Ein ganz anderer Bereich, der aber in der Zukunft von noch weitreichenderer Bedeutung für die gesamte Menschheit sein wird, ist der der Umweltzerstörung, einhergehend mit der globalen Klimaveränderung und den daraus resultierenden Problemen. Diesem weiten Feld der Umweltprobleme widmen sich Avi Brisman mit einem Beitrag zum Klimawandel und Reece Walters mit einem Artikel zur Luftverschmutzung. Das besondere Merkmal dieser Delikte besteht darin, dass es keine „subject-to-subject“ Taten sind und dass es weder eindeutig zu benennende Opfer noch klar zu quantifizierende Schäden gibt: Die Gewalt an sich ist somit unsichtbar.

Ökonomische und politische Machtungleichgewichte, die Biopiraterie und unsichtbare Plünderungen durch Unternehmen ermöglichen und damit insbesondere z.B. indigene Bevölkerungsgruppen finanziell durch die Ausbeutung einheimischer Pflanzen oder traditionellen Wissens benachteiligen, sind das Thema von Tanya Wyatt. So hängt es nicht auch nur davon ab, wer eine Definition konstruiert und so bestimmt, was Kriminalität ist, sondern auch, ob die soziale Schädlichkeit bzw. der soziale Schaden wahrgenommen und somit sichtbar wird.

Mit der politischen Konstruktion und Manipulation des Begriffs Ökoterrorismus setzen sich Hayley Watson und Tanya Wyatt auseinander, um die auf den ersten Blick nicht offensichtlichen Strategien zu entlarven, mit denen ÖkoaktivistInnen stigmatisiert und kriminalisiert werden, um einerseits den status quo des Wirtschaftswachstums zu erhalten und andererseits die Taten der tatsächlich Verursachenden zu verschleiern.

Wayne Morrison entlarvt schließlich Kriegsstrukturen und die normative Sichtbarkeit von als heroisch oder patriotisch konstruierten und definierten Taten als das, was sie sind: Verbrechen.

So bleiben letztendlich nicht nur die Fragen, wer, was und warum etwas unsichtbar ist bzw. bleibt, sondern, ausgehend von der Annahme, dass Kriminalität eine soziale Konstruktion ist, auch die Fragen danach, wie das, was nicht Kriminalität ist, sozial konstruiert ist.
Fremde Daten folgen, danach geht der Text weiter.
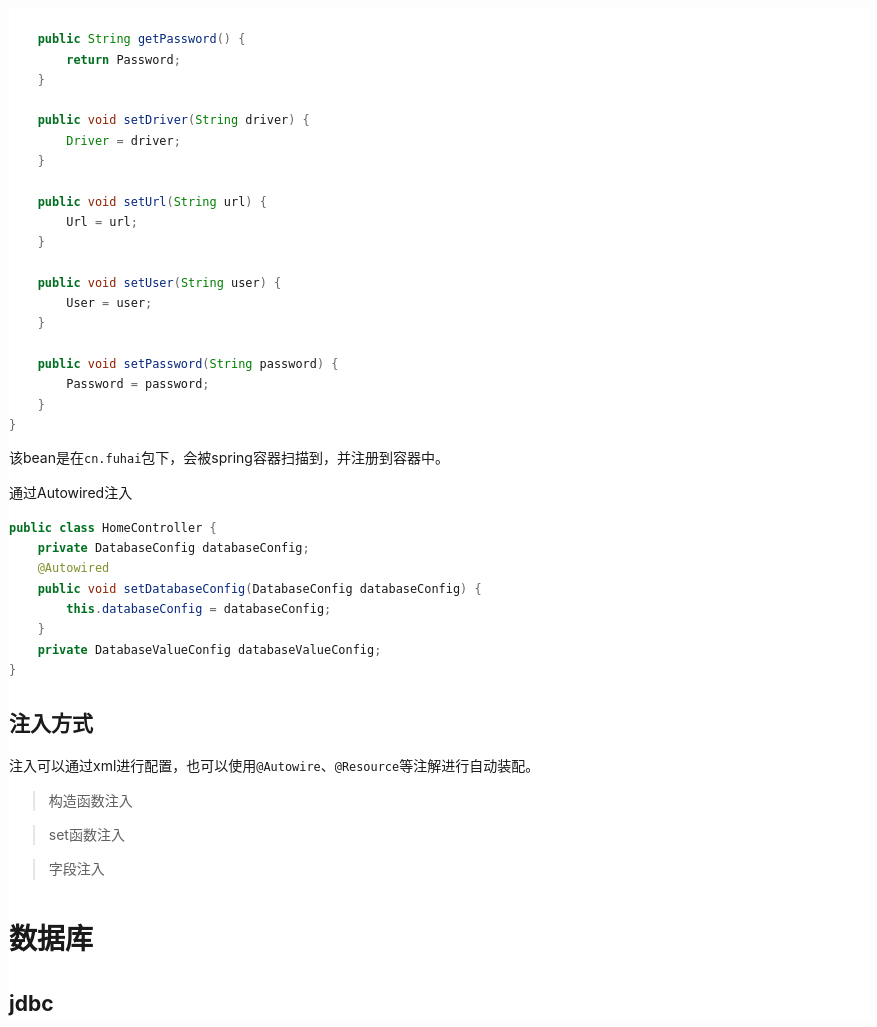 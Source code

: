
 ```java

    public String getPassword() {
        return Password;
    }

    public void setDriver(String driver) {
        Driver = driver;
    }

    public void setUrl(String url) {
        Url = url;
    }

    public void setUser(String user) {
        User = user;
    }

    public void setPassword(String password) {
        Password = password;
    }
}
```

该bean是在`cn.fuhai`包下，会被spring容器扫描到，并注册到容器中。


通过Autowired注入

```java
public class HomeController {
    private DatabaseConfig databaseConfig;
    @Autowired
    public void setDatabaseConfig(DatabaseConfig databaseConfig) {
        this.databaseConfig = databaseConfig;
    }
    private DatabaseValueConfig databaseValueConfig;
}
```


## 注入方式

注入可以通过xml进行配置，也可以使用`@Autowire`、`@Resource`等注解进行自动装配。

>构造函数注入

>set函数注入

>字段注入

# 数据库

## jdbc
Da die “Mainstream“- Kriminologie und Viktimologie benachteiligte, marginalisierte oder auch politisch unbequeme Opfer vernachlässigen, könnte eine Sichtbarmachung der diesen Prozessen zugrunde liegenden Strukturen sowie ein breiteres Verständnis für Verletzungen von Bürger- und Menschenrechten dazu beitragen, bestehende Ungerechtigkeiten abzubauen. Besonders Augenmerk sollte in diesem Zusammenhang auf die Folgen der Umweltzerstörung und -verschmutzung gelegt werden, da diese bislang als unausweichliche Nebenprodukte des industriellen Fortschritts angesehen werden, ohne dabei die verursachenden TäterInnen zu benennen und die Opfer auch als solche wahrzunehmen.

Mit diesem lesenswerten Band haben die HerausgeberInnen in der Tradition radikaler kriminologischer Sichtweise äußerst wichtige Beiträge zu bislang auch in der kritischen Kriminologie eher vernachlässigten Themenbereichen geliefert, von denen zu hoffen ist, dass diese auch der deutschen kriminologischen Forschung Anstöße geben können und dem Ziel der AutorInnen, „making visible the invisible“, damit jedenfalls einen Schritt näherkommen. Traditionelle Annahmen über Kriminalität im Allgemeinen und das daraus resultierende Leid, Viktimisierungen sowie Kontrolle müssen somit in Zukunft, zumindest teilweise, überdacht bzw. neu gedacht werden.